Active pre-charge/inrush control

[skrutt]

Alright, well it was a good effort. Too bad the inverter gave up! One of those cases where you are testing stuff and everything should be within spec, and it still blew up.. we might never know why. Specially when you are testing new ideas like this, leaves you wondering about it. Im guessing that it was a poor design in the inverter that killed it.

 

[regmeister]

Perhaps someone reading this thread will find interest in this.

In the comments, I read that the project was supposedly the winner of whatever contest they had going on.

Solid State Precharge CoolMOS solution for automotive HV battery.

Using CoolMOS the cost will be lower and the physical size too, with better reliability.

 

[Tommm]

Perhaps someone reading this thread will find interest in this.

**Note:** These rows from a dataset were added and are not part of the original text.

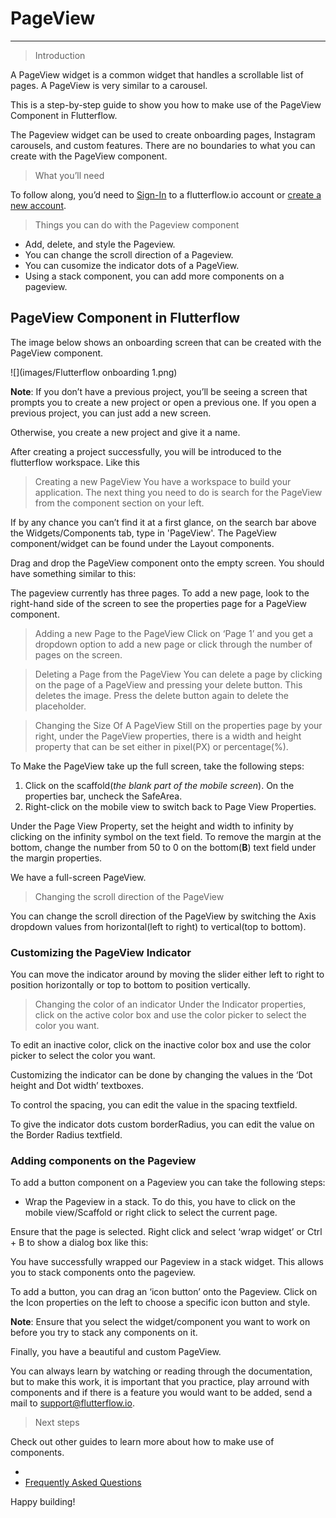 # PageView
---

> Introduction

A PageView widget is a common widget that handles a scrollable list of pages. A PageView is very similar to a carousel. 

This is a step-by-step guide to show you how to make use of the PageView Component in Flutterflow.

The Pageview widget can be used to create onboarding pages, Instagram carousels, and custom features. There are no boundaries to what you can create with the PageView component.

>What you’ll need

To follow along, you’d need to [Sign-In](https://app.flutterflow.io/) to a flutterflow.io account or [create a new account](https://app.flutterflow.io/create-account).

>Things you can do with the Pageview component

* Add, delete, and style the Pageview.
* You can change the scroll direction of a Pageview.
* You can cusomize the indicator dots of a PageView.
* Using a stack component, you can add more components on a pageview.


## PageView Component in Flutterflow
The image below shows an onboarding screen that can be created with the PageView component.

![](images/Flutterflow onboarding 1.png)

<!-- Add an image showing a sample onboarding screen using the flutterflow onboarding -->

**Note**: If you don’t have a previous project, you’ll be seeing a screen that prompts you to create a new project or open a previous one. If you open a previous project, you can just add a new screen. 

Otherwise, you create a new project and give it a name.

<!-- Add an image showing a create new screen page-->

After creating a project successfully, you will be introduced to the flutterflow workspace. Like this

<!-- Image of the flutterflow workspace -->

> Creating a new PageView
You have a workspace to build your application. The next thing you need to do is search for the PageView from the component section on your left. 

If by any chance you can’t find it at a first glance, on the search bar above the Widgets/Components tab, type in 'PageView'. The PageView component/widget can be found under the Layout components.

Drag and drop the PageView component onto the empty screen. You should have something similar to this:

<!-- Images of a default pageview -->

The pageview currently has three pages. To add a new page, look to the right-hand side of the screen to see the properties page for a PageView component. 

<!-- screenshot of a Pageview property tab-->


> Adding a new Page to the PageView
Click on ‘Page 1’ and you get a dropdown option to add a new page or click through the number of pages on the screen. 

> Deleting a Page from the PageView
You can delete a page by clicking on the page of a PageView and pressing your delete button. This deletes the image. Press the delete button again to delete the placeholder.

>Changing the Size Of A PageView 
Still on the properties page by your right, under the PageView properties, there is a width and height property that can be set either in pixel(PX) or percentage(%). 

To Make the PageView take up the full screen, take the following steps:
 1. Click on the scaffold(*the blank part of the mobile screen*). On the properties bar, uncheck the SafeArea. 
2. Right-click on the mobile view to switch back to Page View Properties. 

Under the Page View Property, set the height and width to infinity by clicking on the infinity symbol on the text field.
To remove the margin at the bottom, change the number from 50 to 0 on the bottom(**B**) text field under the margin properties.

We have a full-screen PageView.

> Changing the scroll direction of the PageView

You can change the scroll direction of the PageView by switching the Axis dropdown values from horizontal(left to right) to vertical(top to bottom).

### Customizing the PageView Indicator 
You can move the indicator around by moving the slider either left to right to position horizontally or top to bottom to position vertically.

> Changing the color of an indicator
Under the Indicator properties, click on the active color box and use the color picker to select the color you want.

To edit an inactive color, click on the inactive color box and use the color picker to select the color you want. 

Customizing the indicator can be done by changing the values in the ‘Dot height and Dot width’ textboxes. 

To control the spacing, you can edit the value in the spacing textfield.

To give the indicator dots custom borderRadius, you can edit the value on the Border Radius textfield.


### Adding components on the Pageview 

To add a button component on a Pageview you can take the following steps:

* Wrap the Pageview in a stack. To do this, you have to click on the mobile view/Scaffold or right click to select the current page. 

Ensure that the page is selected. Right click and select ‘wrap widget’ or Ctrl + B to show a dialog box like this:

<!-- Image of the options and the dialog box to choose the stack component from -->

You have successfully wrapped our Pageview in a stack widget. This allows you to stack components onto the pageview.

To add a button, you can drag an ‘icon button’ onto the Pageview. Click on the Icon properties on the left to choose a specific icon button and style.

**Note**: Ensure that you select the widget/component you want to work on before you try to stack any components on it.



Finally, you have a beautiful and custom PageView. 

You can always learn by watching or reading through the documentation, but to make this work, it is important that you practice, play arround with components and if there is a feature you would want to be added, send a mail to support@flutterflow.io.

> Next steps

Check out other guides to learn more about how to make use of components.

* <!-- * [Scaffold](link to scaffold guide) -->
* [Frequently Asked Questions](faq/faq.md)

Happy building!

In the comments, I read that the project was supposedly the winner of whatever contest they had going on.

Solid State Precharge CoolMOS solution for automotive HV battery.

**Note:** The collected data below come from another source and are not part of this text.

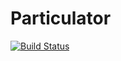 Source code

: # Particulator

[![Build Status](https://github.com/aluque/Particulator.jl/actions/workflows/CI.yml/badge.svg?branch=main)](https://github.com/aluque/Particulator.jl/actions/workflows/CI.yml?query=branch%3Amain)
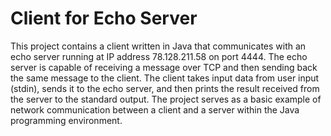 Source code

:# Client for Echo Server
This project contains a client written in Java that communicates with an echo server running at IP address 78.128.211.58 on port 4444. The echo server is capable of receiving a message over TCP and then sending back the same message to the client. The client takes input data from user input (stdin), sends it to the echo server, and then prints the result received from the server to the standard output. The project serves as a basic example of network communication between a client and a server within the Java programming environment.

Using CoolMOS the cost will be lower and the physical size too, with better reliability.

If you have a bluetooth bms with a hardware or software on/off switch, the fets can act like solid state relays and cut the power while you plug.

 

[Tommm]

Perhaps someone reading this thread will find interest in this.

In the comments, I read that the project was supposedly the winner of whatever contest they had going on.

Solid State Precharge CoolMOS solution for automotive HV battery.

Using CoolMOS the cost will be lower and the physical size too, with better reliability.

If you have a bluetooth bms with a hardware or software on/off switch, the fets can act like solid state relays and cut the power while you plug.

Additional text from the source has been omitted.